Но некоторые произведения и некоторые авторы вызывали интерес у слушателей сами по себе, и тогда уж чтение становилось главным, а обед — лишь приложением к нему.
Денис Иванович Фонвизин принадлежал к авторам именно такого рода.
Рубановский сознавал, что интерес его вечерам придает только присутствие Фонвизина, и в те дни, когда он читал, у него можно было иной раз встретить гостей, обладавших титулами и громкими фамилиями, что, по правде сказать, доставляло некоторое удовлетворение тщеславию Василия Кирилловича.
Когда Радищев и Кутузов (Андрей должен был прийти позже) переступили порог, Александр Николаевич приостановился, едва узнавая кабинет, в котором был утром.
Просторная комната преобразилась. Появились кресла, диваны, обитые яркими материями; золотые огоньки свечей отражались в матовой позолоте подсвечников, вспыхивали голубыми, белыми, зелеными искрами в хрустальных подвесках.
В креслах и на диванах сидели, беседуя, несколько весьма пожилых мужчин, которые небрежным кивком ответили на поклоны молодых людей и продолжали свою неторопливую беседу.
Вскоре появился Фонвизин. Румяный, в коротком белом пудреном парике, в голубом камзоле, распространяющий запах духов, он вошел в кабинет легко и стремительно и принес с собой оживление и блеск театрального зала, где только что был.
— Здравствуй, дорогой друг, — сказал он, обнимая Василия Кирилловича. — Приветствую вас, господа.
Остановив взгляд на Радищеве и Кутузове, Фонвизин вопросительно посмотрел на Рубановского.
— Это друзья моего брата Андрея — Александр Николаевич Радищев и Алексей Михайлович Кутузов. Вместе учились в Лейпциге.
Василий Кириллович взял Фонвизина под руку и увлек к дивану. Там завязался разговор, касавшийся двух последних тем, занимавших гостиные: пребывание в Петербурге брата крымского хана и слухов о заключении союзного договора между Австрией и Турцией, следствием которого ожидали посылку русских войск к Константинополю.
— В подлинности заключения договора между Австрией и Турцией не может быть никакого сомнения, — подтвердил Фонвизин, — и вопрос о походе на Константинополь, видимо, будет решен в ближайшие дни.
— То–то нынче мой камердинер говорил, будто открывается война с турками. И откуда народ знает о том, что даже нам еще неизвестно? — сказал один из пожилых мужчин.
— Народ ничего не знает, — вступил в разговор другой, — болтают невесть что с пьяных глаз. Вон я недавно своими ушами слышал, люди врали, будто государыня императрица издала указ, чтобы освободить крепостных. Уж на что вздорный слух, а находятся — верят ему.
— Ох–хо–хо, болтунов нынче развелось, что блох на собаке, — вздохнул третий — розовый маленький старичок с орденской лентой через плечо, — судят–рядят о делах, вовсе их не касающихся.

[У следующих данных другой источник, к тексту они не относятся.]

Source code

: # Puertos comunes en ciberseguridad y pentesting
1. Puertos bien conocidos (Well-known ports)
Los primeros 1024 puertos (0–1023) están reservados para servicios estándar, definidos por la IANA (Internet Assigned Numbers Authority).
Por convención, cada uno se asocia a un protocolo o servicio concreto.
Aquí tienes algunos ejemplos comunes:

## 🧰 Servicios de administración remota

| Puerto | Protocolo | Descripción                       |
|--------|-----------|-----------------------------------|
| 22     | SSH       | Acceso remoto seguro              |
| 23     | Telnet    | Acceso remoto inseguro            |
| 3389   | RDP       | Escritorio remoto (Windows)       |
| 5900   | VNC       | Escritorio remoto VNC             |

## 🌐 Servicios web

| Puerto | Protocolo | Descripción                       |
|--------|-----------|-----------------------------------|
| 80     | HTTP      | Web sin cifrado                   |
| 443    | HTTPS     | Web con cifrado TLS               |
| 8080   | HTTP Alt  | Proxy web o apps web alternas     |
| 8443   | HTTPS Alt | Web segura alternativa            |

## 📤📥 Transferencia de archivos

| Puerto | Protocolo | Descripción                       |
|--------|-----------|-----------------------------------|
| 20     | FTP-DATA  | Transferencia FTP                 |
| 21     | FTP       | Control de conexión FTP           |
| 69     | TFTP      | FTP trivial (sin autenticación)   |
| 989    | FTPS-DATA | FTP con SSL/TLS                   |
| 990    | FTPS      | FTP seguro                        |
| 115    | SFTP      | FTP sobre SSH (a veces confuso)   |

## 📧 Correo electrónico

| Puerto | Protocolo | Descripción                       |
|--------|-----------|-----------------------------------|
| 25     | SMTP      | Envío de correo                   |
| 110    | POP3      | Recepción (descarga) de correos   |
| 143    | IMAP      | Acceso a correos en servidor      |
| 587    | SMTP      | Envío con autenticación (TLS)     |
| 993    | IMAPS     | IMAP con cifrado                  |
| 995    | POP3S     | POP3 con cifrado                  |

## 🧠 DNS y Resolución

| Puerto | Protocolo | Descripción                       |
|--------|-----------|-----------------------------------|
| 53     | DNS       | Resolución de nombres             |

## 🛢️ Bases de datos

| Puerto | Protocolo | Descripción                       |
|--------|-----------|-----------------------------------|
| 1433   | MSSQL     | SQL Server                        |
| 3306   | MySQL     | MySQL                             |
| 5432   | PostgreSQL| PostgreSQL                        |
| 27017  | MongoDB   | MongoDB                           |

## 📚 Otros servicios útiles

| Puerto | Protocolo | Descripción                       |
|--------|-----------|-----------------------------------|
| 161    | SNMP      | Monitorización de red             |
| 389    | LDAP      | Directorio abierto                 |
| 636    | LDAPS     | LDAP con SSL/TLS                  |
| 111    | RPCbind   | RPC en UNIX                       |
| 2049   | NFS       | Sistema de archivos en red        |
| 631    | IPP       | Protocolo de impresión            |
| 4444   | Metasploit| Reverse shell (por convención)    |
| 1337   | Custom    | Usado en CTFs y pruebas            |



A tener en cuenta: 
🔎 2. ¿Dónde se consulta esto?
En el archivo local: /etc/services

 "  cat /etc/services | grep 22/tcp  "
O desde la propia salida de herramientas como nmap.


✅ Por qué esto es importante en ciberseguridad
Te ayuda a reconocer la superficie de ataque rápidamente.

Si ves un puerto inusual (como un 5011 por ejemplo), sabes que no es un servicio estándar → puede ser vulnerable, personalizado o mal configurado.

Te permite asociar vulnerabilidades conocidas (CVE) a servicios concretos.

— Хм, вы полагаете — не касающихся? — усмехнулся Фонвизин. — Когда бы не касалось, так и говорить бы не стали. — И неожиданно Фонвизин повернулся к Радищеву: — Что вы скажете по этому поводу, Александр Николаевич?
Радищев покраснел, побледнел и с горячностью сказал:
— Жизнь общественная касается всех граждан.
— Ну уж и всех, — возразил Василий Кириллович Рубановский. — Народ глуп и часто не понимает своей же пользы. А разные развращенные умники, имеющие наглость обсуждать распоряжения правительства, только смущают его своими безрассудными дерзостями.
— Но эти «развращенные умники», как вы их называете, мысля, может быть, ошибочно, тоже стремятся к благу отечества, — настаивал Радищев.
— Благо отечества, как и все другое, касающееся положения дел в государстве, ведомо только государыне и правительству, — ответил Рубановский. В его тоне послышалось раздражение. — На днях государыня повелела дать указ, в котором содержится предупреждение тем, которые рассуждают, о чем им рассуждать не положено.
— Что за указ? — заинтересовался маленький старичок.
Рубановский подошел к столу и, раздвинув на столе несколько листов, взял один, переписанный щегольским крупным почерком, — этот почерк Радищеву был знаком: им переписывались особо важные бумаги.
— «Развращенных нравов и мыслей люди, кои не о добре общем и спокойствии помышляют, но как сами заражены странными рассуждениями о делах, совсем до них не принадлежащих, не имея о том прямого сведения, так стараются заражать и других слабоумных…» Вот как они характеризуются, эти умники, в указе. И вот что ожидает их, если они не образумятся: «Ее императорское величество тогда поступит уже по всей строгости законов и неминуемо преступники почувствуют всю тяжесть ее императорского величества гнева».
Радищев поморщился.
— Этот указ был издан в шестьдесят третьем году, то есть почти десять лет назад, — сказал он. — Ныне времена переменились.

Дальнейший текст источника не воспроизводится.